Please copy out each entry, word for word.

DATA FOR THE TASK Start Marker

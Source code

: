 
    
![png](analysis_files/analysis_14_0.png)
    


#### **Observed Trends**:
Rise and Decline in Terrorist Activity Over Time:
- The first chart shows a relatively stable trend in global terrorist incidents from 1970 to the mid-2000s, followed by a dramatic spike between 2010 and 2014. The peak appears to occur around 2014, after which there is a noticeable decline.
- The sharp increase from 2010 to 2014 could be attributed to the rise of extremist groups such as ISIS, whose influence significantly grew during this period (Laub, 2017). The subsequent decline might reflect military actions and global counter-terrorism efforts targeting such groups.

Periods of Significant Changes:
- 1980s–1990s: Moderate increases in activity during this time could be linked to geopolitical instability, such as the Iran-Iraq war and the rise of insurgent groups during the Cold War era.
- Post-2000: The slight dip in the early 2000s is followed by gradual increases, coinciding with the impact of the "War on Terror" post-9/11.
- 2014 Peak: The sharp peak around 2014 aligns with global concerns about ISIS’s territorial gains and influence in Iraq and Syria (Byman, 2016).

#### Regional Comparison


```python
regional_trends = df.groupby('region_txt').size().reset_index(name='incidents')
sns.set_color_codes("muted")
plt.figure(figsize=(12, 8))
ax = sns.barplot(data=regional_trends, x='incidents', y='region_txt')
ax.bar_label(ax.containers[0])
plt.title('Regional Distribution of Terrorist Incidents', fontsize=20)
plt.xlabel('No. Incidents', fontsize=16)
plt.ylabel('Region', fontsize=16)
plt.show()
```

DATA FOR THE TASK End Marker

— SOLVED PROBLEM —
Source code

: 
    
![png](analysis_files/analysis_14_0.png)
    


#### **Observed Trends**:
Rise and Decline in Terrorist Activity Over Time:
- The first chart shows a relatively stable trend in global terrorist incidents from 1970 to the mid-2000s, followed by a dramatic spike between 2010 and 2014. The peak appears to occur around 2014, after which there is a noticeable decline.
- The sharp increase from 2010 to 2014 could be attributed to the rise of extremist groups such as ISIS, whose influence significantly grew during this period (Laub, 2017). The subsequent decline might reflect military actions and global counter-terrorism efforts targeting such groups.

Periods of Significant Changes:
- 1980s–1990s: Moderate increases in activity during this time could be linked to geopolitical instability, such as the Iran-Iraq war and the rise of insurgent groups during the Cold War era.
- Post-2000: The slight dip in the early 2000s is followed by gradual increases, coinciding with the impact of the "War on Terror" post-9/11.
- 2014 Peak: The sharp peak around 2014 aligns with global concerns about ISIS’s territorial gains and influence in Iraq and Syria (Byman, 2016).

#### Regional Comparison


```python
regional_trends = df.groupby('region_txt').size().reset_index(name='incidents')
sns.set_color_codes("muted")
plt.figure(figsize=(12, 8))
ax = sns.barplot(data=regional_trends, x='incidents', y='region_txt')
ax.bar_label(ax.containers[0])
plt.title('Regional Distribution of Terrorist Incidents', fontsize=20)
plt.xlabel('No. Incidents', fontsize=16)
plt.ylabel('Region', fontsize=16)
plt.show()
```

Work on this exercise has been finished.